PROBLEM DESCRIPTION ▸ These records are to be written out exactly as they read, minus the pictures.

RECORDS PROVIDED ▸
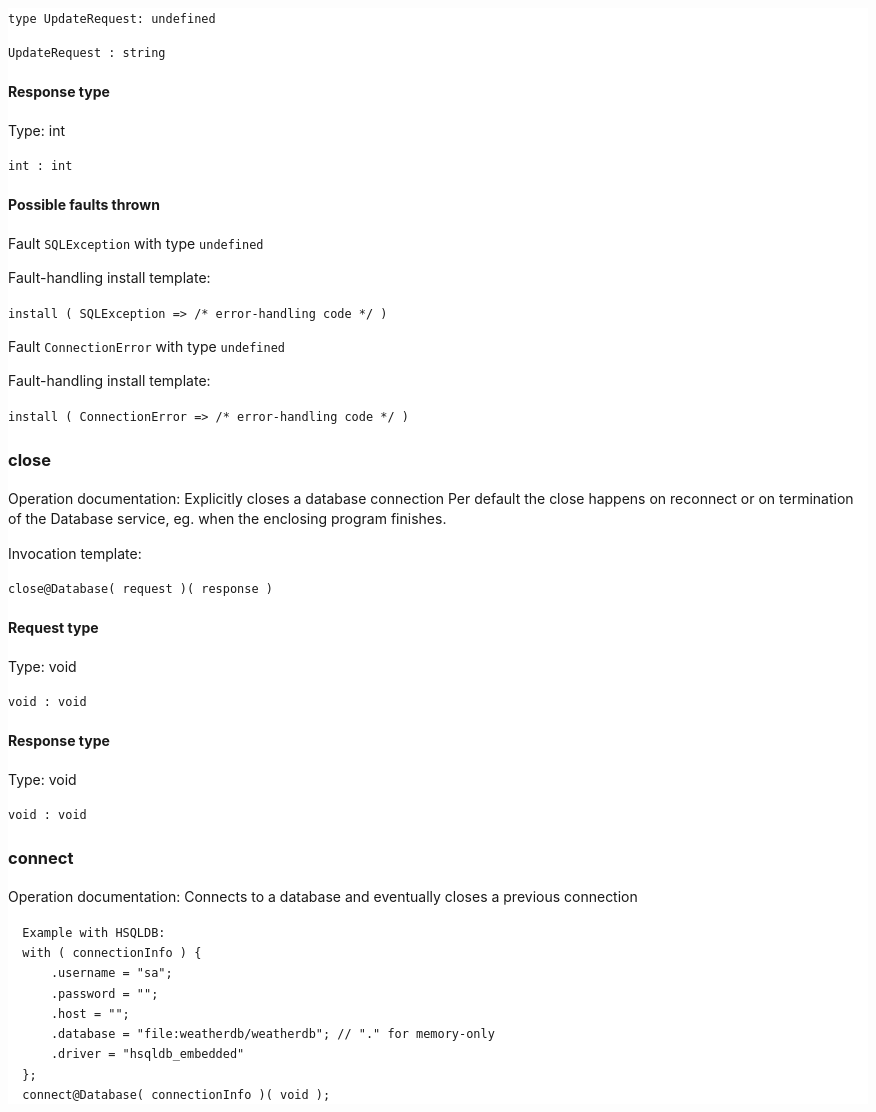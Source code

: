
 ```jolie
type UpdateRequest: undefined
```

`UpdateRequest : string`

#### Response type

Type: int

`int : int`

#### Possible faults thrown

Fault `SQLException` with type `undefined`

Fault-handling install template:

```jolie
install ( SQLException => /* error-handling code */ )
```

Fault `ConnectionError` with type `undefined`

Fault-handling install template:

```jolie
install ( ConnectionError => /* error-handling code */ )
```

### close <a id="close"></a>

Operation documentation: Explicitly closes a database connection Per default the close happens on reconnect or on termination of the Database service, eg. when the enclosing program finishes.

Invocation template:

```jolie
close@Database( request )( response )
```

#### Request type

Type: void

`void : void`

#### Response type

Type: void

`void : void`

### connect <a id="connect"></a>

Operation documentation: Connects to a database and eventually closes a previous connection

```jolie
  Example with HSQLDB:
  with ( connectionInfo ) {
      .username = "sa";
      .password = "";
      .host = "";
      .database = "file:weatherdb/weatherdb"; // "." for memory-only
      .driver = "hsqldb_embedded"
  };
  connect@Database( connectionInfo )( void );
```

TASK RESPONSE ▸
Source code

:
 ```jolie
type UpdateRequest: undefined
```

`UpdateRequest : string`

#### Response type

Type: int

`int : int`

#### Possible faults thrown

Fault `SQLException` with type `undefined`

Fault-handling install template:

```jolie
install ( SQLException => /* error-handling code */ )
```

Fault `ConnectionError` with type `undefined`

Fault-handling install template:

```jolie
install ( ConnectionError => /* error-handling code */ )
```

### close <a id="close"></a>

Operation documentation: Explicitly closes a database connection Per default the close happens on reconnect or on termination of the Database service, eg. when the enclosing program finishes.

Invocation template:

```jolie
close@Database( request )( response )
```

#### Request type

Type: void

`void : void`

#### Response type

Type: void

`void : void`

### connect <a id="connect"></a>

Operation documentation: Connects to a database and eventually closes a previous connection

```jolie
  Example with HSQLDB:
  with ( connectionInfo ) {
      .username = "sa";
      .password = "";
      .host = "";
      .database = "file:weatherdb/weatherdb"; // "." for memory-only
      .driver = "hsqldb_embedded"
  };
  connect@Database( connectionInfo )( void );
```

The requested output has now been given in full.